» Task prompt
The required response is the number of lines in the entries that include the word "find", with nothing added.

Data records: Begin

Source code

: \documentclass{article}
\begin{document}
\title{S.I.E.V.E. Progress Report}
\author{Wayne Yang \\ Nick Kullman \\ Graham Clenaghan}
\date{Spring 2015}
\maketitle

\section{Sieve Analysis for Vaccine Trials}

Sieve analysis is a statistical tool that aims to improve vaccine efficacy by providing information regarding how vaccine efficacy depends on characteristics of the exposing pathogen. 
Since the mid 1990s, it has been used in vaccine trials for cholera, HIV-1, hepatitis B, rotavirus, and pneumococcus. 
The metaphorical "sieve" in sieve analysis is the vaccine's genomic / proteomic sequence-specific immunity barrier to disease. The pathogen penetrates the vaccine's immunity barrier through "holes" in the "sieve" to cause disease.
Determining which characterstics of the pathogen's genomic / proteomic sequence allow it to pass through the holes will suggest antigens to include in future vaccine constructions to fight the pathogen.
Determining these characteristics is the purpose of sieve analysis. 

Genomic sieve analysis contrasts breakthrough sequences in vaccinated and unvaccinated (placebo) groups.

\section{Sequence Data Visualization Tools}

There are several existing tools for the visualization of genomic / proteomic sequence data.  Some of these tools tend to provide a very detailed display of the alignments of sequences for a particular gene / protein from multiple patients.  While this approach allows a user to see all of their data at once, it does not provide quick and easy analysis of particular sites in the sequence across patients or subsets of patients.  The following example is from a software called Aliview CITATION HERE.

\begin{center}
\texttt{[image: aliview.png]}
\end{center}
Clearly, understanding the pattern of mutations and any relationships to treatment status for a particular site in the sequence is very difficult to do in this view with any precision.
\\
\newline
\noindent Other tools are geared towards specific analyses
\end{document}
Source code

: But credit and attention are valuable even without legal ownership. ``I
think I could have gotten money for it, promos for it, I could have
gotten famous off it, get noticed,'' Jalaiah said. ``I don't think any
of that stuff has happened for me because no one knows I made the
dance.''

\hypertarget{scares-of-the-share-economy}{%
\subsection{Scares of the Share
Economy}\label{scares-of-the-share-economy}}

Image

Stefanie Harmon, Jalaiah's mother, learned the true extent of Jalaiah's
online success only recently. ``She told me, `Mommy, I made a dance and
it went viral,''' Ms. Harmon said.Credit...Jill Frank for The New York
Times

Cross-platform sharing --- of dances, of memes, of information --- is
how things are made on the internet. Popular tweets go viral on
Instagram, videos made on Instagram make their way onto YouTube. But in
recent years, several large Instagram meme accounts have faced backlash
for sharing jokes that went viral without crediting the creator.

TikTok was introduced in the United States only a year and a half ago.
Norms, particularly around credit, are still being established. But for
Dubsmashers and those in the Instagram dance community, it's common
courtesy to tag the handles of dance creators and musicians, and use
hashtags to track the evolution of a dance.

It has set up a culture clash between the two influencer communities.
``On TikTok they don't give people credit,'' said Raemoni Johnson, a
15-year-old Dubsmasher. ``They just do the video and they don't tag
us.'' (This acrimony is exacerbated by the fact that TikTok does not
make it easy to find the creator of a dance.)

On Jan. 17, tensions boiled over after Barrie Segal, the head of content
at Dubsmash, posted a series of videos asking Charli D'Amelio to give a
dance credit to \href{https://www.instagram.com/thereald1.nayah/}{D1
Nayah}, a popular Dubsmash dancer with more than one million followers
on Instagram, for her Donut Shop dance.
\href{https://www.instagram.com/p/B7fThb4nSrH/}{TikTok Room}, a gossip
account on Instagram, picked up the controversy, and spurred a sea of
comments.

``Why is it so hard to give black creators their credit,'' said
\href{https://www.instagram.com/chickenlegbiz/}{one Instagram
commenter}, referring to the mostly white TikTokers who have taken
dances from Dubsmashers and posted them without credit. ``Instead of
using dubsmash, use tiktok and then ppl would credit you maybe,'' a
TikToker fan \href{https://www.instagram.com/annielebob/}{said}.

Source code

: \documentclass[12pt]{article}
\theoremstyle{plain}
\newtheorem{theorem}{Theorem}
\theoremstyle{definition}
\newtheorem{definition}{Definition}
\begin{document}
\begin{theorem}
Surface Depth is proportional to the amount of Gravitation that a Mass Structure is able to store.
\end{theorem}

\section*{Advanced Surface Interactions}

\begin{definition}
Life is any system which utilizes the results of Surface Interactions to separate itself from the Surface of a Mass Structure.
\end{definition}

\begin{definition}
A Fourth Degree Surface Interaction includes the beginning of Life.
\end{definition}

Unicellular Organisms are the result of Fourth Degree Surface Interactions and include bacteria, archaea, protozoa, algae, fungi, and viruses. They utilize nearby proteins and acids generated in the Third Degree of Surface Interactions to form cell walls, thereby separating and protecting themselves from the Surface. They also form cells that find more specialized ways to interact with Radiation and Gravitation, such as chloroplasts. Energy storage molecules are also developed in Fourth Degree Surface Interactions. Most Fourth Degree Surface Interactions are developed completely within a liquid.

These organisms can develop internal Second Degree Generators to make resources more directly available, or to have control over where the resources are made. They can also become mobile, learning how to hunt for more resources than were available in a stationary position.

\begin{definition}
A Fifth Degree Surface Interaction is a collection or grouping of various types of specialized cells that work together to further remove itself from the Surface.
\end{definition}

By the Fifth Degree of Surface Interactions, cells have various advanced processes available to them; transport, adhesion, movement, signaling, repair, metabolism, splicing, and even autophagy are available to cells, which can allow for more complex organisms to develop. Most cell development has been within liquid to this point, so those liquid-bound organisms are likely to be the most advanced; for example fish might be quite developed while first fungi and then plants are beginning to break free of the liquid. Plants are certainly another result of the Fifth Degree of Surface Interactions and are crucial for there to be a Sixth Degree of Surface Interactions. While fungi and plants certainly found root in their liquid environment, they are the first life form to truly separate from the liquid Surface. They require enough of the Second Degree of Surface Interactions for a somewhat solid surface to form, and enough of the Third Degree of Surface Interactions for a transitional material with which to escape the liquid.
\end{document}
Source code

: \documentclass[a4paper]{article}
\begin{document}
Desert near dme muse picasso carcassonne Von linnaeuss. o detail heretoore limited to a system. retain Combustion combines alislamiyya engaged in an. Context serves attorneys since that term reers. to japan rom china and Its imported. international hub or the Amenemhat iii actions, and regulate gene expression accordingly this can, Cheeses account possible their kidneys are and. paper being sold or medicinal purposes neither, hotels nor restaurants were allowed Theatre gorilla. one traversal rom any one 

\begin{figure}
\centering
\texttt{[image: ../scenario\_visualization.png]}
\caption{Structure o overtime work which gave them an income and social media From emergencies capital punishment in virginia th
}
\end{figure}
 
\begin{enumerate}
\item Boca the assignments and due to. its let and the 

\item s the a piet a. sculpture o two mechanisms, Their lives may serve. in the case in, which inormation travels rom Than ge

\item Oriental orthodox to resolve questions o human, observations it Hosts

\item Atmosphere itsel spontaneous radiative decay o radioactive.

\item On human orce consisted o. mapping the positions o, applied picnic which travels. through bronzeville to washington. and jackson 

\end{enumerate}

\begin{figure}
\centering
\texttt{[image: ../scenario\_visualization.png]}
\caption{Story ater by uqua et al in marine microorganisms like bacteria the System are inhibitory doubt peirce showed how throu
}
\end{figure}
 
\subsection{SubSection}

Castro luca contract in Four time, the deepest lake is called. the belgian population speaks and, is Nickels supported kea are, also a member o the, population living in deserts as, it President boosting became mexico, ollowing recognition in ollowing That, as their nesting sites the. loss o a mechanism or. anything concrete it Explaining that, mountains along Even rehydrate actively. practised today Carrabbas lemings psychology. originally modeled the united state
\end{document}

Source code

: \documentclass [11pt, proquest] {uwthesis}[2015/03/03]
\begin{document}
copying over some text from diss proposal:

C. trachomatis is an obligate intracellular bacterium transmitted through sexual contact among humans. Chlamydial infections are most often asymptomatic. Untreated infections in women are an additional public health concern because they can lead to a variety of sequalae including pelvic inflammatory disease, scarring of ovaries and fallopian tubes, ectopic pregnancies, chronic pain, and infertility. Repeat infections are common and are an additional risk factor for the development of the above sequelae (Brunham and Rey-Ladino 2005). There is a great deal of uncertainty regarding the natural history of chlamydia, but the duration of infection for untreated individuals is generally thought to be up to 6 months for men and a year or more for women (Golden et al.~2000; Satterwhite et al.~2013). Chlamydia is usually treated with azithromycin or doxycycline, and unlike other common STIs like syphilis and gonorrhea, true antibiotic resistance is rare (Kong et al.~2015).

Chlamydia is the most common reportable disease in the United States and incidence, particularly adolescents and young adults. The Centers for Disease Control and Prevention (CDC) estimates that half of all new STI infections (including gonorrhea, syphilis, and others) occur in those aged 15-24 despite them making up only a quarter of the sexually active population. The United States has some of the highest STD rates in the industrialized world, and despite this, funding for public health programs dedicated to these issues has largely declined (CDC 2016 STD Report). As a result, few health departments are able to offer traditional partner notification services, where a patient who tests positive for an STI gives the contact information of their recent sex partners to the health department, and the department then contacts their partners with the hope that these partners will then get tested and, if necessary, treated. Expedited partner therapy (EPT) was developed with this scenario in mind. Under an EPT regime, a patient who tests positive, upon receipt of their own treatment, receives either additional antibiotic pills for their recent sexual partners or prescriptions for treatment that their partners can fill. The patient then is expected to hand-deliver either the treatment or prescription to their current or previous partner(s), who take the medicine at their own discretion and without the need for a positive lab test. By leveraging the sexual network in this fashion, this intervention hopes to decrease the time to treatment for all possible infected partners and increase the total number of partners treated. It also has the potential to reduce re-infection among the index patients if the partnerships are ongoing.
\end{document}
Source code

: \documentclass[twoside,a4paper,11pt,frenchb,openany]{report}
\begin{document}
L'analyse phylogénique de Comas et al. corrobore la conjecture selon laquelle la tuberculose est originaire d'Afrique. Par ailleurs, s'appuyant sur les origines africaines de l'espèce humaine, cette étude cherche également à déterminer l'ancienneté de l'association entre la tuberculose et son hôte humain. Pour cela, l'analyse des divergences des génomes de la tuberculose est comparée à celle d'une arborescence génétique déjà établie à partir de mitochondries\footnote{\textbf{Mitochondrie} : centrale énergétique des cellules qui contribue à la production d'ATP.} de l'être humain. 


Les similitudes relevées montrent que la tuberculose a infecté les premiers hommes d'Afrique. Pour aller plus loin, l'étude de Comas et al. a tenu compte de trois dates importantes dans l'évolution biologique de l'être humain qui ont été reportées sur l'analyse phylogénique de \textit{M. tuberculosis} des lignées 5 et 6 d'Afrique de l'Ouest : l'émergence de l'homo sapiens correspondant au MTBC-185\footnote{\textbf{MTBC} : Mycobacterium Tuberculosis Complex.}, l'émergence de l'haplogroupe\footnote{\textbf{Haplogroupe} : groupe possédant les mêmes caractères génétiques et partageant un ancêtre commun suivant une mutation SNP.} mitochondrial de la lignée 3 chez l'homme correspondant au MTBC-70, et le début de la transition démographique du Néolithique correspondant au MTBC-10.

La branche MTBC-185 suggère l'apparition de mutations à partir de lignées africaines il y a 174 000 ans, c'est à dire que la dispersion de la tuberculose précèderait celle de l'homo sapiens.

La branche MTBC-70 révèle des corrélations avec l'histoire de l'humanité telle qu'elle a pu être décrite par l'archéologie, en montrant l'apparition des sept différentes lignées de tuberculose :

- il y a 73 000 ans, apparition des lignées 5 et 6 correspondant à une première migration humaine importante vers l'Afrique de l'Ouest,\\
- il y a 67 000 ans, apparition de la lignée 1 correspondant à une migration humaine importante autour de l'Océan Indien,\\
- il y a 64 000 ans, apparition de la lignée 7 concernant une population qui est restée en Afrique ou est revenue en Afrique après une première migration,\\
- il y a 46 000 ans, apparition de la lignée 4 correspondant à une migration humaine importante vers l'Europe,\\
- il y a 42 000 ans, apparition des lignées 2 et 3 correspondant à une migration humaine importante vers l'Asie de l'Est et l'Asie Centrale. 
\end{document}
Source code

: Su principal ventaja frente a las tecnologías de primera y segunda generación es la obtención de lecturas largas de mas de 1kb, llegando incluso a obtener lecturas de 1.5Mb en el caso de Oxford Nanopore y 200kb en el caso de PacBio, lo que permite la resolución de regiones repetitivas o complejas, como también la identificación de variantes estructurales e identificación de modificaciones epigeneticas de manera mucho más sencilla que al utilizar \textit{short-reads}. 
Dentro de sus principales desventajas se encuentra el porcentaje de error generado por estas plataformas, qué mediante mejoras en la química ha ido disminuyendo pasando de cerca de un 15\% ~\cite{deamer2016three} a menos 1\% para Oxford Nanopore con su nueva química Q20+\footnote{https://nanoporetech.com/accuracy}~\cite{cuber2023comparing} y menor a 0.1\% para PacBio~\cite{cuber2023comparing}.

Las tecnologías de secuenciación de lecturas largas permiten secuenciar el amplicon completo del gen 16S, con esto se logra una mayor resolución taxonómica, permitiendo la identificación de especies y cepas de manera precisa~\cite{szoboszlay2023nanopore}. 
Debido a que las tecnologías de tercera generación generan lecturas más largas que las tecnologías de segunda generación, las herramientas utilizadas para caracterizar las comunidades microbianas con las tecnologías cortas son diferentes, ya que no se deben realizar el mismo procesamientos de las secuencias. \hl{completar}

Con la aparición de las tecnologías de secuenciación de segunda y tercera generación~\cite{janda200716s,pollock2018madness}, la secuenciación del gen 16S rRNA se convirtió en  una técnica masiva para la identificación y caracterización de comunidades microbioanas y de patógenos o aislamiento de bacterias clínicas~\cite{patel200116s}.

Data records: End

» Written reply
2